The dependence of the models’ fit on the ratio between maximum I-NaP and I-KM conductances, as described by mapping of the corresponding I-NaP/I-KM parameter space onto granular cell spike number response for a range of input delays between 0 and 6ms (figures III-10, III-17, III-21), suggests the existence of cellular mechanisms for co-regulation of these two channel types. For example, a decrease in total I-NaP conductance, due to decreased gene transcription rates, post-transcriptional modification of channel subunits controlling activation kinetics, or alterations in channel trafficking and localization, could be expected to produce a corresponding down-regulation of total I-KM conductance within a relatively brief time window.
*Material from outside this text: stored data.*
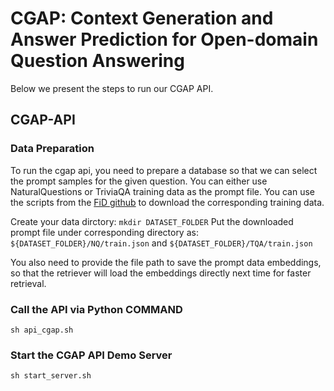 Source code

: # CGAP: Context Generation and Answer Prediction for Open-domain Question Answering

Below we present the steps to run our CGAP API.

## CGAP-API

### Data Preparation
To run the cgap api, you need to prepare a database so that we can select the prompt samples for the given question. 
You can either use NaturalQuestions or TriviaQA training data as the prompt file.
You can use the scripts from the [FiD github](https://github.com/facebookresearch/FiD) to download the corresponding training data. 

Create your data dirctory:
`mkdir DATASET_FOLDER`
Put the downloaded prompt file under corresponding directory as:
`${DATASET_FOLDER}/NQ/train.json` and `${DATASET_FOLDER}/TQA/train.json`

You also need to provide the file path to save the prompt data embeddings, so that the retriever will load the embeddings directly next time for faster retrieval.

### Call the API via Python COMMAND
`sh api_cgap.sh`

### Start the CGAP API Demo Server
`sh start_server.sh`
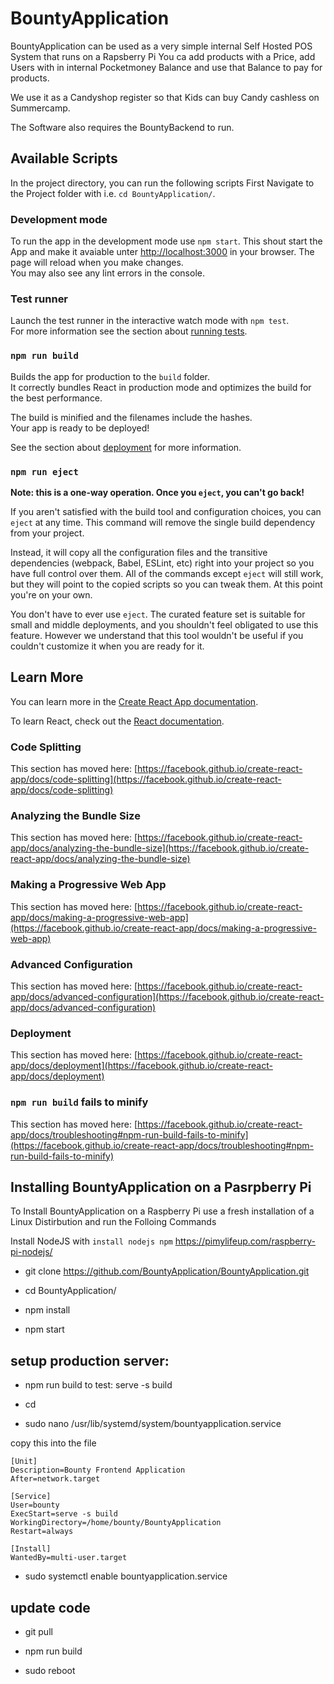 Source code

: # BountyApplication 
BountyApplication can be used as a very simple internal Self Hosted POS System that runs on a Rapsberry Pi 
You ca add products with a Price, add Users with in internal Pocketmoney Balance and use that Balance to pay for products.

We use it as a Candyshop register so that Kids can buy Candy cashless on Summercamp.

The Software also requires the BountyBackend to run. 

## Available Scripts

In the project directory, you can run the following scripts
First Navigate to the Project folder with i.e. `cd BountyApplication/`.

### Development mode
To run the app in the development mode use `npm start`.
This shout start the App and make it avaiable unter [http://localhost:3000](http://localhost:3000) in your browser. The page will reload when you make changes.\
You may also see any lint errors in the console.

### Test runner
Launch the test runner in the interactive watch mode with `npm test`.\
For more information see the section about [running tests](https://facebook.github.io/create-react-app/docs/running-tests).

### `npm run build`

Builds the app for production to the `build` folder.\
It correctly bundles React in production mode and optimizes the build for the best performance.

The build is minified and the filenames include the hashes.\
Your app is ready to be deployed!

See the section about [deployment](https://facebook.github.io/create-react-app/docs/deployment) for more information.

### `npm run eject`

**Note: this is a one-way operation. Once you `eject`, you can't go back!**

If you aren't satisfied with the build tool and configuration choices, you can `eject` at any time. This command will remove the single build dependency from your project.

Instead, it will copy all the configuration files and the transitive dependencies (webpack, Babel, ESLint, etc) right into your project so you have full control over them. All of the commands except `eject` will still work, but they will point to the copied scripts so you can tweak them. At this point you're on your own.

You don't have to ever use `eject`. The curated feature set is suitable for small and middle deployments, and you shouldn't feel obligated to use this feature. However we understand that this tool wouldn't be useful if you couldn't customize it when you are ready for it.

## Learn More

You can learn more in the [Create React App documentation](https://facebook.github.io/create-react-app/docs/getting-started).

To learn React, check out the [React documentation](https://reactjs.org/).

### Code Splitting

This section has moved here: [https://facebook.github.io/create-react-app/docs/code-splitting](https://facebook.github.io/create-react-app/docs/code-splitting)

### Analyzing the Bundle Size

This section has moved here: [https://facebook.github.io/create-react-app/docs/analyzing-the-bundle-size](https://facebook.github.io/create-react-app/docs/analyzing-the-bundle-size)

### Making a Progressive Web App

This section has moved here: [https://facebook.github.io/create-react-app/docs/making-a-progressive-web-app](https://facebook.github.io/create-react-app/docs/making-a-progressive-web-app)

### Advanced Configuration

This section has moved here: [https://facebook.github.io/create-react-app/docs/advanced-configuration](https://facebook.github.io/create-react-app/docs/advanced-configuration)

### Deployment

This section has moved here: [https://facebook.github.io/create-react-app/docs/deployment](https://facebook.github.io/create-react-app/docs/deployment)

### `npm run build` fails to minify

This section has moved here: [https://facebook.github.io/create-react-app/docs/troubleshooting#npm-run-build-fails-to-minify](https://facebook.github.io/create-react-app/docs/troubleshooting#npm-run-build-fails-to-minify)


## Installing BountyApplication on a Pasrpberry Pi
To Install BountyApplication on a Raspberry Pi use a fresh installation of a Linux Distirbution and run the Folloing Commands

Install NodeJS with 
`install nodejs npm`
https://pimylifeup.com/raspberry-pi-nodejs/


- git clone https://github.com/BountyApplication/BountyApplication.git

- cd BountyApplication/
- npm install
- npm start

## setup production server:

- npm run build
to test: serve -s build

- cd 
- sudo nano /usr/lib/systemd/system/bountyapplication.service

copy this into the file 

    [Unit]
    Description=Bounty Frontend Application
    After=network.target

    [Service]
    User=bounty
    ExecStart=serve -s build
    WorkingDirectory=/home/bounty/BountyApplication
    Restart=always

    [Install]
    WantedBy=multi-user.target

- sudo systemctl enable bountyapplication.service


## update code 

- git pull

- npm run build

- sudo reboot
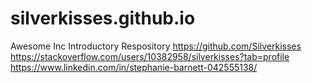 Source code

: # silverkisses.github.io
Awesome Inc Introductory Respository
https://github.com/Silverkisses
https://stackoverflow.com/users/10382958/silverkisses?tab=profile
https://www.linkedin.com/in/stephanie-barnett-042555138/
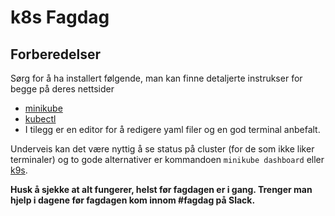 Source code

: # k8s Fagdag

## Forberedelser
Sørg for å ha installert følgende, man kan finne detaljerte instrukser for begge på deres nettsider
* [minikube](https://minikube.sigs.k8s.io/docs/start/)
* [kubectl](https://kubernetes.io/docs/tasks/tools/install-kubectl/)
* I tilegg er en editor for å redigere yaml filer og en god terminal anbefalt.

Underveis kan det være nyttig å se status på cluster (for de som ikke liker terminaler) og to gode alternativer er 
kommandoen `minikube dashboard` eller [k9s](https://github.com/derailed/k9s).


**Husk å sjekke at alt fungerer, helst før fagdagen er i gang. Trenger man hjelp i dagene før fagdagen kom innom #fagdag på Slack.**
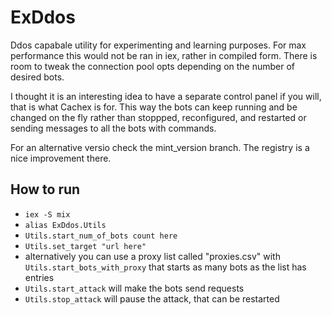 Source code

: # ExDdos

Ddos capabale utility for experimenting and learning purposes.
For max performance this would not be ran in iex, rather in compiled form.
There is room to tweak the connection pool opts depending on the number of desired bots.

I thought it is an interesting idea to have a separate control panel if you will, that is what Cachex is for. This way the bots can keep running and be changed on the fly rather than stoppped, reconfigured, and restarted or sending messages to all the bots with commands.

For an alternative versio check the mint_version branch.
The registry is a nice improvement there.

## How to run

- `iex -S mix`
- `alias ExDdos.Utils`
- `Utils.start_num_of_bots count here`
- `Utils.set_target "url here"`
- alternatively you can use a proxy list called "proxies.csv" with `Utils.start_bots_with_proxy` that starts as many bots as the list has entries
- `Utils.start_attack` will make the bots send requests
- `Utils.stop_attack` will pause the attack, that can be restarted
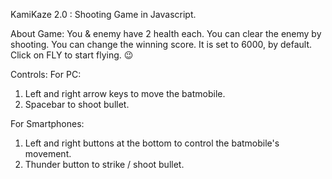 KamiKaze 2.0 : Shooting Game in Javascript.

About Game:
You & enemy have 2 health each. You can clear the enemy by shooting.
You can change the winning score. It is set to 6000, by default.
Click on FLY to start flying. 😉

Controls:
For PC:

1. Left and right arrow keys to move the batmobile.
2. Spacebar to shoot bullet.

For Smartphones:

1. Left and right buttons at the bottom to control the batmobile's movement.
2. Thunder button to strike / shoot bullet.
Testing of this hypothetical co-regulation could be done by comparing the effects of acute I-NaP/I-KM channel blockade in acute slice preparations with the effects of either chronic channel blockade in vitro or partial under-/over-expression of either channel in vivo. While sensitivity to acute channel blockade in vitro is expected to greatly attenuate the graded nature of the burst duration code in the granular cell, plausibility of this mechanism under realistically noisy biological conditions predicts gradual recovery of the burst duration code during either chronic channel blockade or manipulations influencing expression levels of either I-NaP or I-KM.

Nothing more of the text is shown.